## DIRECTIONS
Every line with the string "status" should be copied from the data.

## EXERCISE DATA
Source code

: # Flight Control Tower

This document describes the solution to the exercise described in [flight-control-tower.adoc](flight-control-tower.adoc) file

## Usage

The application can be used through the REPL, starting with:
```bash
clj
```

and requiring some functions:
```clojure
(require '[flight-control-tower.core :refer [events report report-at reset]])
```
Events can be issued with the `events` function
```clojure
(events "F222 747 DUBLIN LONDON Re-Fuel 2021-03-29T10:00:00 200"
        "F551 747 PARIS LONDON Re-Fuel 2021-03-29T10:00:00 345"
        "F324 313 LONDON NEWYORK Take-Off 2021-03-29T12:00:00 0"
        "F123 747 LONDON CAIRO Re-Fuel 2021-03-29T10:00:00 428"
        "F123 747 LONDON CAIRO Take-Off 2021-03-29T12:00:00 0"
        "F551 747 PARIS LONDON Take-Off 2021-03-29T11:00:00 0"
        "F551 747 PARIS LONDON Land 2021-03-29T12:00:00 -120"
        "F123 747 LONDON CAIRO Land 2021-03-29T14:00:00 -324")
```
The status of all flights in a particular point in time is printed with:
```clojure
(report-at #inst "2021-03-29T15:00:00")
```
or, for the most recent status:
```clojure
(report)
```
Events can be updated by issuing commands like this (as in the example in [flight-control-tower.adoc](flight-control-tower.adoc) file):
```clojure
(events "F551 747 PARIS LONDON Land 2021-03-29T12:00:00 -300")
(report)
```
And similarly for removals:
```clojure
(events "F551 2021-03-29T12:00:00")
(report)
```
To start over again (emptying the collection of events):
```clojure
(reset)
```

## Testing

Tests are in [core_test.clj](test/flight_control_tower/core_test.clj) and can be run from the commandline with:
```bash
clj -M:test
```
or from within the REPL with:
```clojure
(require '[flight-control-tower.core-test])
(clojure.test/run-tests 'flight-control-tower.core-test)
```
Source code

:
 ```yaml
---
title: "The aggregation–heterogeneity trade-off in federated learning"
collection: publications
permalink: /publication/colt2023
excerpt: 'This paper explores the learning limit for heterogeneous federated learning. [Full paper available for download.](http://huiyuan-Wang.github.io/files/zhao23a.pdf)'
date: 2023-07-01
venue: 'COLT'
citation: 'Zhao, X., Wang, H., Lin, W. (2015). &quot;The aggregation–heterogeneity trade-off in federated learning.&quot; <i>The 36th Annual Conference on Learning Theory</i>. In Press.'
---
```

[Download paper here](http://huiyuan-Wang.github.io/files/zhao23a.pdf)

## EXERCISE OUTPUT
The status of all flights in a particular point in time is printed with:
or, for the most recent status:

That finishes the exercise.